By the second song, Kathy, 58, who lives in Washington and declined to give her last name because she works in communications for a nonprofit organization, was comforting the friend she came with, who was in tears.
“I didn’t even want to come down — I was on the metro and I’m like, you know what? This might actually make us feel worse,” Kathy said. “Why bother, especially now? And it’s great that it’s in front of the Heritage Foundation, but it’s Saturday. Ain’t nobody in there.”
The building indeed looked deserted, with only a handful of police officers lounging at the entrance as they monitored the demonstrators. Kathy and her friend left minutes later, unsure if they would come back in January, to a bigger demonstration being planned by Women’s March ahead of Mr. Trump’s second inauguration.
For Ms. O’Leary Carmona, her organization’s objective of working to empower women and to create safer, more inclusive communities has never depended on who is in the White House.

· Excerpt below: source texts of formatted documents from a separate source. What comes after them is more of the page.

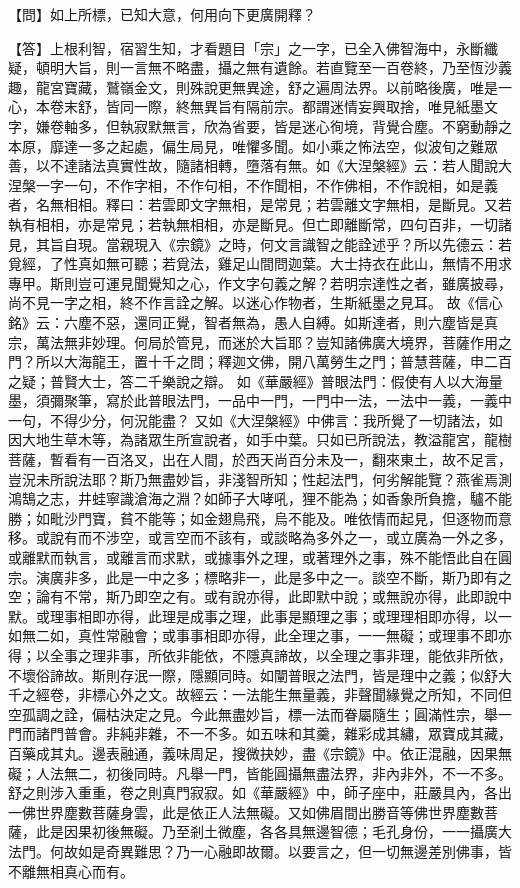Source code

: {\heiti 【問】如上所標，已知大意，何用向下更廣開釋？}

【答】上根利智，宿習生知，才看題目「宗」之一字，已全入佛智海中，永斷纖疑，頓明大旨，則一言無不略盡，攝之無有遺餘。若直覽至一百卷終，乃至恆沙義趣，龍宮寶藏，鷲嶺金文，則殊說更無異途，舒之遍周法界。以前略後廣，唯是一心，本卷末舒，皆同一際，終無異旨有隔前宗。都謂迷情妄興取捨，唯見紙墨文字，嫌卷軸多，但執寂默無言，欣為省要，皆是迷心徇境，背覺合塵。不窮動靜之本原，靡達一多之起處，偏生局見，唯懼多聞。如小乘之怖法空，似波旬之難眾善，以不達諸法真實性故，隨諸相轉，墮落有無。如《大涅槃經》云：若人聞說大涅槃一字一句，不作字相，不作句相，不作聞相，不作佛相，不作說相，如是義者，名無相相。釋曰：若雲即文字無相，是常見；若雲離文字無相，是斷見。又若執有相相，亦是常見；若執無相相，亦是斷見。但亡即離斷常，四句百非，一切諸見，其旨自現。當親現入《宗鏡》之時，何文言識智之能詮述乎？所以先德云：若覓經，了性真如無可聽；若覓法，雞足山間問迦葉。大士持衣在此山，無情不用求專甲。斯則豈可運見聞覺知之心，作文字句義之解？若明宗達性之者，雖廣披尋，尚不見一字之相，終不作言詮之解。以迷心作物者，生斯紙墨之見耳。
故《信心銘》云：{\kaishu 六塵不惡，還同正覺，智者無為，愚人自縛}。如斯達者，則六塵皆是真宗，萬法無非妙理。何局於管見，而迷於大旨耶？豈知諸佛廣大境界，菩薩作用之門？所以大海龍王，置十千之問；釋迦文佛，開八萬勞生之門；普慧菩薩，申二百之疑；普賢大士，答二千樂說之辯。
如《華嚴經》普眼法門：{\kaishu 假使有人以大海量墨，須彌聚筆，寫於此普眼法門，一品中一門，一門中一法，一法中一義，一義中一句，不得少分，何況能盡？}
又如《大涅槃經》中佛言：{\kaishu 我所覺了一切諸法，如因大地生草木等，為諸眾生所宣說者，如手中葉。}只如已所說法，教溢龍宮，龍樹菩薩，暫看有一百洛叉，出在人間，於西天尚百分未及一，翻來東土，故不足言，豈況未所說法耶？斯乃無盡妙旨，非淺智所知；性起法門，何劣解能覽？燕雀焉測鴻鵠之志，井蛙寧識滄海之淵？如師子大哮吼，狸不能為；如香象所負擔，驢不能勝；如毗沙門寶，貧不能等；如金翅鳥飛，烏不能及。唯依情而起見，但逐物而意移。或說有而不涉空，或言空而不該有，或談略為多外之一，或立廣為一外之多，或離默而執言，或離言而求默，或據事外之理，或著理外之事，殊不能悟此自在圓宗。演廣非多，此是一中之多；標略非一，此是多中之一。談空不斷，斯乃即有之空；論有不常，斯乃即空之有。或有說亦得，此即默中說；或無說亦得，此即說中默。或理事相即亦得，此理是成事之理，此事是顯理之事；或理理相即亦得，以一如無二如，真性常融會；或事事相即亦得，此全理之事，一一無礙；或理事不即亦得；以全事之理非事，所依非能依，不隱真諦故，以全理之事非理，能依非所依，不壞俗諦故。斯則存泯一際，隱顯同時。如闡普眼之法門，皆是理中之義；似舒大千之經卷，非標心外之文。故經云：一法能生無量義，非聲聞緣覺之所知，不同但空孤調之詮，偏枯決定之見。今此無盡妙旨，標一法而眷屬隨生；圓滿性宗，舉一門而諸門普會。非純非雜，不一不多。如五味和其羹，雜彩成其繡，眾寶成其藏，百藥成其丸。邊表融通，義味周足，搜微抉妙，盡《宗鏡》中。依正混融，因果無礙；人法無二，初後同時。凡舉一門，皆能圓攝無盡法界，非內非外，不一不多。舒之則涉入重重，卷之則真門寂寂。如《華嚴經》中，師子座中，莊嚴具內，各出一佛世界塵數菩薩身雲，此是依正人法無礙。又如佛眉間出勝音等佛世界塵數菩薩，此是因果初後無礙。乃至剎土微塵，各各具無邊智德；毛孔身份，一一攝廣大法門。何故如是奇異難思？乃一心融即故爾。以要言之，但一切無邊差別佛事，皆不離無相真心而有。
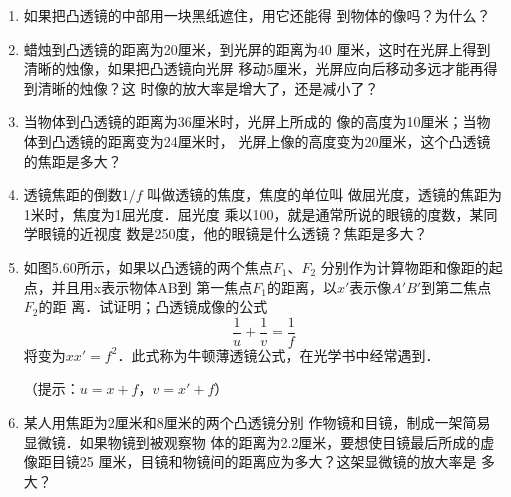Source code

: \begin{enumerate}
\begin{figure}[htp]
	\caption{}
\end{figure}
\item 如果把凸透镜的中部用一块黑纸遮住，用它还能得
到物体的像吗？为什么？
\item 蜡烛到凸透镜的距离为20厘米，到光屏的距离为40
厘米，这时在光屏上得到清晰的烛像，如果把凸透镜向光屏
移动5厘米，光屏应向后移动多远才能再得到清晰的烛像？这
时像的放大率是增大了，还是减小了？
\item 当物体到凸透镜的距离为36厘米时，光屏上所成的
像的高度为10厘米；当物体到凸透镜的距离变为24厘米时，
光屏上像的高度变为20厘米，这个凸透镜的焦距是多大？
\item 透镜焦距的倒数$1/f$
叫做透镜的焦度，焦度的单位叫
做屈光度，透镜的焦距为1米时，焦度为1屈光度．屈光度
乘以100，就是通常所说的眼镜的度数，某同学眼镜的近视度
数是250度，他的眼镜是什么透镜？焦距是多大？
\item 如图5.60所示，如果以凸透镜的两个焦点$F_1$、$F_2$
分别作为计算物距和像距的起点，并且用x表示物体AB到
第一焦点$F_1$的距离，以$x'$表示像$A'B'$到第二焦点$F_2$的距
离．试证明；凸透镜成像的公式
\[\frac{1}{u}+\frac{1}{v}=\frac{1}{f} \]
将变为$xx'=f^2$．此式称为牛顿薄透镜公式，在光学书中经常遇到．
\begin{figure}[htp]
	\centering
{}
	\caption{}
\end{figure}
（提示：$u=x+f$，$v=x'+f$）
\item 某人用焦距为2厘米和8厘米的两个凸透镜分别
作物镜和目镜，制成一架简易显微镜．如果物镜到被观察物
体的距离为2.2厘米，要想使目镜最后所成的虚像距目镜25
厘米，目镜和物镜间的距离应为多大？这架显微镜的放大率是
多大？
\end{enumerate}


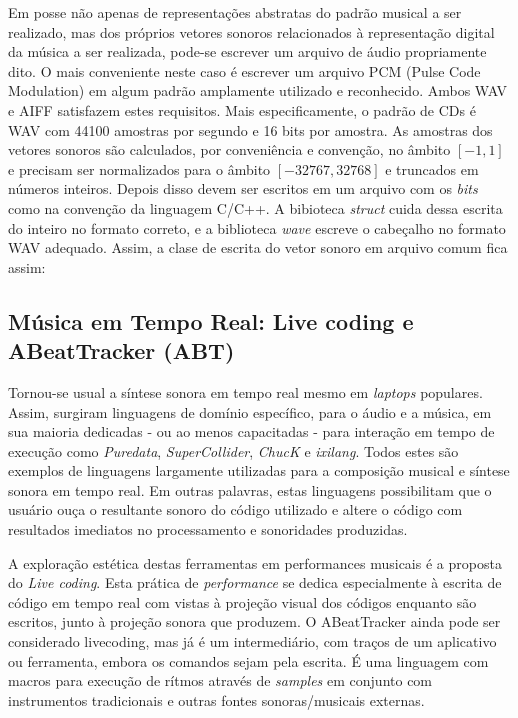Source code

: 
Em posse não apenas de representações abstratas do padrão musical a ser realizado, mas dos próprios vetores sonoros relacionados à representação digital da música a ser realizada, pode-se escrever um arquivo de áudio propriamente dito. O mais conveniente neste caso é escrever um arquivo PCM (Pulse Code Modulation) em algum padrão amplamente utilizado e reconhecido. Ambos WAV e AIFF satisfazem estes requisitos. Mais especificamente, o padrão de CDs é WAV com 44100 amostras por segundo e 16 bits por amostra. As amostras dos vetores sonoros são calculados, por conveniência e convenção, no âmbito $[-1,1]$ e precisam ser normalizados para o âmbito $[-32767,32768]$ e truncados em números inteiros. Depois disso devem ser escritos em um arquivo com os \emph{bits} como na convenção da linguagem C/C++. A bibioteca \emph{struct} cuida dessa escrita do inteiro no formato correto, e a biblioteca \emph{wave} escreve o cabeçalho no formato WAV adequado. Assim, a clase de escrita do vetor sonoro em arquivo comum fica assim:



\subsection{Música em Tempo Real: Live coding e ABeatTracker (ABT)}

Tornou-se usual a síntese
sonora em tempo real mesmo em \emph{laptops} populares.
Assim, surgiram linguagens de
domínio específico, para o áudio e a música, em sua maioria dedicadas
- ou ao menos capacitadas - para interação em tempo de
execução como \emph{Puredata}, \emph{SuperCollider}, \emph{ChucK}
 e \emph{ixilang}. Todos estes são exemplos de
linguagens largamente utilizadas para a composição musical e síntese
sonora em tempo real. Em outras palavras, estas linguagens
possibilitam que o usuário ouça o resultante sonoro do código
utilizado e altere o código com resultados imediatos no processamento e
sonoridades produzidas.

A exploração estética destas ferramentas 
em performances musicais é a proposta do \emph{Live coding}.
Esta prática de \emph{performance} se dedica
especialmente à escrita de código em
tempo real com vistas à projeção visual dos códigos enquanto
são escritos, junto à projeção sonora que produzem.
O ABeatTracker ainda pode ser considerado
livecoding, mas já é um intermediário, com traços
de um aplicativo ou ferramenta, embora os comandos sejam
pela escrita. É uma linguagem
com macros para execução de rítmos através de \emph{samples}
em conjunto com instrumentos
tradicionais e outras fontes sonoras/musicais externas.

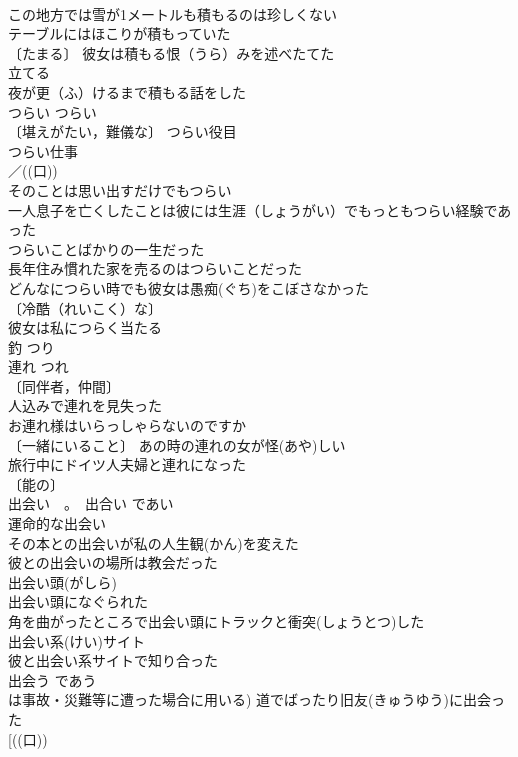 \documentclass[8pt]{extreport}
\begin{document}
\begin{CJK}{UTF8}{min}
\\	この地方では雪が1メートルも積もるのは珍しくない 
\\	テーブルにはほこりが積もっていた 
\\	〔たまる〕 彼女は積もる恨（うら）みを述べたてた 
\\	立てる 
\\	夜が更（ふ）けるまで積もる話をした 
\\	つらい	つらい	
\\	〔堪えがたい，難儀な〕 つらい役目 
\\	つらい仕事 
\\	／((口))
\\	そのことは思い出すだけでもつらい 
\\	一人息子を亡くしたことは彼には生涯（しょうがい）でもっともつらい経験であった 
\\	つらいことばかりの一生だった 
\\	長年住み慣れた家を売るのはつらいことだった 
\\	どんなにつらい時でも彼女は愚痴(ぐち)をこぼさなかった 
\\	〔冷酷（れいこく）な〕
\\	彼女は私につらく当たる 
\\	釣	つり	
\\	連れ	つれ	
\\	〔同伴者，仲間〕
\\	人込みで連れを見失った 
\\	お連れ様はいらっしゃらないのですか 
\\	〔一緒にいること〕 あの時の連れの女が怪(あや)しい 
\\	旅行中にドイツ人夫婦と連れになった 
\\	〔能の〕
\\	出会い　。　出合い	であい	
\\	運命的な出会い 
\\	その本との出会いが私の人生観(かん)を変えた 
\\	彼との出会いの場所は教会だった 
\\	出会い頭(がしら) 
\\	出会い頭になぐられた 
\\	角を曲がったところで出会い頭にトラックと衝突(しょうとつ)した 
\\	出会い系(けい)サイト 
\\	彼と出会い系サイトで知り合った 
\\	出会う	であう	
\\	は事故・災難等に遭った場合に用いる) 道でばったり旧友(きゅうゆう)に出会った 
\\	[((口))

\end{CJK}
\end{document}
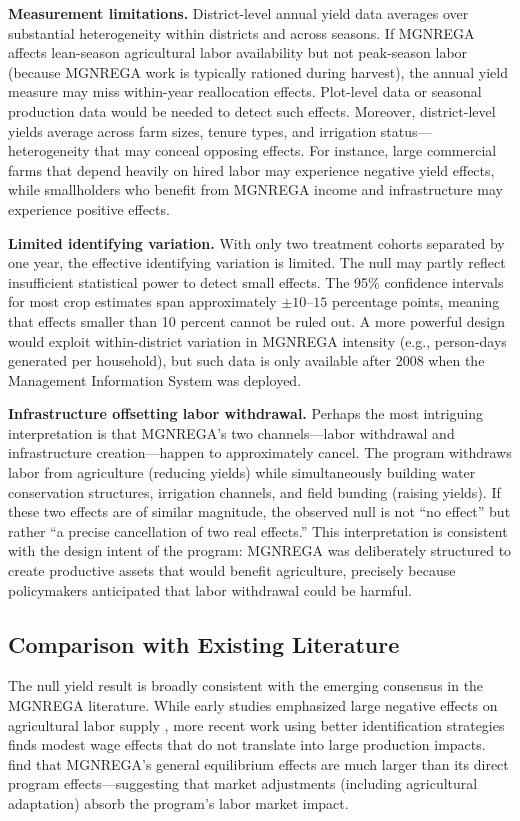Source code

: \documentclass[12pt]{article}
\begin{document}
\textbf{Measurement limitations.} District-level annual yield data averages over substantial heterogeneity within districts and across seasons. If MGNREGA affects lean-season agricultural labor availability but not peak-season labor (because MGNREGA work is typically rationed during harvest), the annual yield measure may miss within-year reallocation effects. Plot-level data or seasonal production data would be needed to detect such effects. Moreover, district-level yields average across farm sizes, tenure types, and irrigation status---heterogeneity that may conceal opposing effects. For instance, large commercial farms that depend heavily on hired labor may experience negative yield effects, while smallholders who benefit from MGNREGA income and infrastructure may experience positive effects.

\textbf{Limited identifying variation.} With only two treatment cohorts separated by one year, the effective identifying variation is limited. The null may partly reflect insufficient statistical power to detect small effects. The 95\% confidence intervals for most crop estimates span approximately $\pm 10$--$15$ percentage points, meaning that effects smaller than 10 percent cannot be ruled out. A more powerful design would exploit within-district variation in MGNREGA intensity (e.g., person-days generated per household), but such data is only available after 2008 when the Management Information System was deployed.

\textbf{Infrastructure offsetting labor withdrawal.} Perhaps the most intriguing interpretation is that MGNREGA's two channels---labor withdrawal and infrastructure creation---happen to approximately cancel. The program withdraws labor from agriculture (reducing yields) while simultaneously building water conservation structures, irrigation channels, and field bunding (raising yields). If these two effects are of similar magnitude, the observed null is not ``no effect'' but rather ``a precise cancellation of two real effects.'' This interpretation is consistent with the design intent of the program: MGNREGA was deliberately structured to create productive assets that would benefit agriculture, precisely because policymakers anticipated that labor withdrawal could be harmful.

\subsection{Comparison with Existing Literature}

The null yield result is broadly consistent with the emerging consensus in the MGNREGA literature. While early studies emphasized large negative effects on agricultural labor supply \citep{azam2012impact}, more recent work using better identification strategies finds modest wage effects that do not translate into large production impacts. \citet{muralidharan2017general} find that MGNREGA's general equilibrium effects are much larger than its direct program effects---suggesting that market adjustments (including agricultural adaptation) absorb the program's labor market impact.
\end{document}
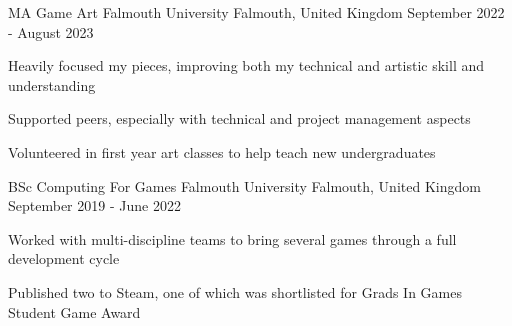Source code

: \begin{cventries}
  \cventry
  {MA Game Art}
  {Falmouth University}
  {Falmouth, United Kingdom}
  {September 2022 - August 2023}
  {
    \begin{cvitems}
      \item Heavily focused my pieces, improving both my technical and artistic skill and understanding
      \item Supported peers, especially with technical and project management aspects
      \item Volunteered in first year art classes to help teach new undergraduates
    \end{cvitems}
  }

  \cventry
    {BSc Computing For Games} %
    {Falmouth University} %
    {Falmouth, United Kingdom} %
    {September 2019 - June 2022} %
    {
      \begin{cvitems} %
        \item Worked with multi-discipline teams to bring several games through a full development cycle
        \item Published two to Steam, one of which was shortlisted for Grads In Games Student Game Award
      \end{cvitems}
    }
\end{cventries}
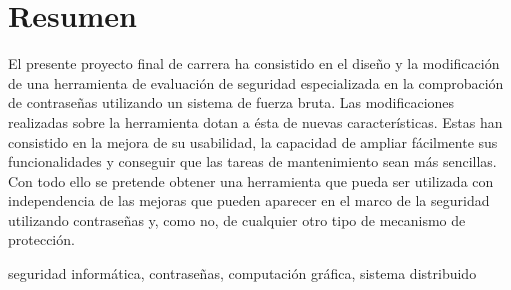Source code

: \section*{Resumen}

El presente proyecto final de carrera ha consistido en el diseño y la modificación de una herramienta de evaluación de seguridad especializada en la comprobación de contraseñas utilizando un sistema de fuerza bruta. Las modificaciones realizadas sobre la herramienta dotan a ésta de nuevas características. Estas han consistido en la mejora de su usabilidad, la capacidad de ampliar fácilmente sus funcionalidades y conseguir que las tareas de mantenimiento sean más sencillas. Con todo ello se pretende obtener una herramienta que pueda ser utilizada con independencia de las mejoras que pueden aparecer en el marco de la seguridad utilizando contraseñas y, como no, de cualquier otro tipo de mecanismo de protección.

\begin{keywords}
seguridad informática, contraseñas, computación gráfica, sistema distribuido
\end{keywords}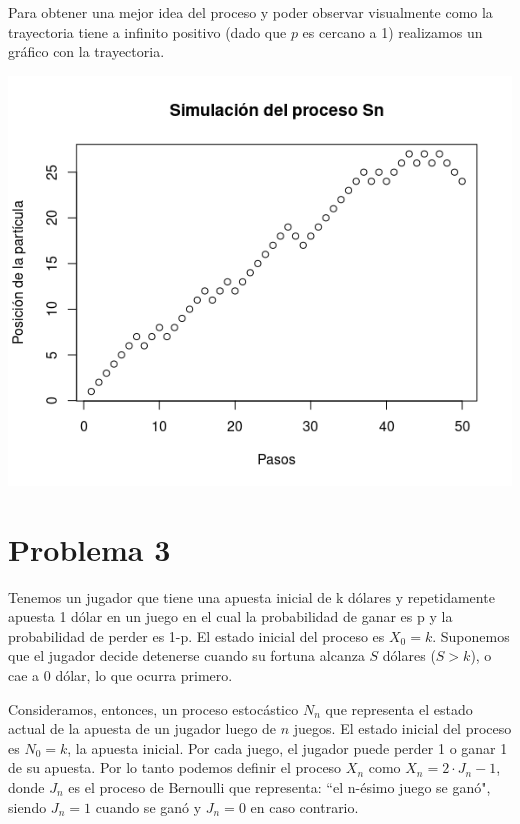 \documentclass[11pt]{article}
\begin{document}
\vspace{-0.65cm}

Para obtener una mejor idea del proceso y poder observar visualmente como la trayectoria tiene a infinito positivo (dado que $p$ es cercano a 1) realizamos un gráfico con la trayectoria.

\begin{center}\includegraphics[scale = 0.6]{P2Simulacion.png}\end{center}


\section*{Problema 3}

Tenemos un jugador que tiene una apuesta inicial de k dólares y repetidamente apuesta 1 dólar en un juego
en el cual la probabilidad de ganar es p y la probabilidad de perder es 1-p. El estado inicial del proceso es $X_0= k$. 
Suponemos que el jugador decide detenerse cuando su fortuna alcanza $S$ dólares ($S > k$), o cae a $0$ dólar, lo que ocurra primero.

Consideramos, entonces, un proceso estocástico $N_n$ que representa el estado actual de la
apuesta de un jugador luego de $n$ juegos. El estado inicial del proceso es
$N_0 = k$, la apuesta inicial. Por cada juego, el jugador puede perder 1 o
ganar 1 de su apuesta. Por lo tanto podemos definir el proceso $X_n$ como
$X_n = 2 \cdot J_n - 1$, donde $J_n$ es el proceso de Bernoulli que representa: “el
n-ésimo juego se ganó", siendo $J_n=1$ cuando se ganó y $J_n=0$ en caso contrario.
\end{document}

“It’s eight years later: the mood is different, the movement is different,” Ms. O’Leary Carmona said in an interview on Friday. “But the mandate has not changed.”
Women’s March, she said, is focused on re-energizing its base and getting newcomers who are concerned about the re-election of Mr. Trump and threats to women’s reproductive rights mobilized for other progressive causes and organizations.
“We are one of the biggest on-ramps to the left, for people just getting politicized,” Ms. O’Leary Carmona said. “We’re getting our confidence up and starting our comeback tour.”
Women’s March is rebranding its annual event slated for January, ahead of Mr. Trump’s second inauguration. It will be called the People’s March on Washington and will include dozens of other groups and coalitions that organize on the issues of abortion access and reproductive rights, immigration, racial justice and civic engagement. Organizers have little idea at this point how much of a crowd will show up, let alone whether it will rival the overwhelming turnout of the 2017 march, which drew three times the number of people who had attended Mr. Trump’s inauguration the day before.
For some younger women, Saturday’s demonstration was more hopeful. Megan Kovacs, 23, drove from outside Charleston, S.C., to meet her friend Maxine Cuarto, 23, in Charlotte, N.C., so they could go to the demonstration together on Saturday.
“Obviously we voted in the last election as well, but I wasn’t quite old enough to drive up here yet,” Ms. Kovacs said. “Now, to be old enough to have a voice, we’re willing to go as far as we need to go to make that difference and show solidarity.”
For Ms. O’Leary Carmona, that is exactly what the movement is working for. “Part of what drove the loss on Election Day is part of what’s difficult inside the progressive movement — we actually need a compelling vision of the future and a story about that vision that people want to hear.”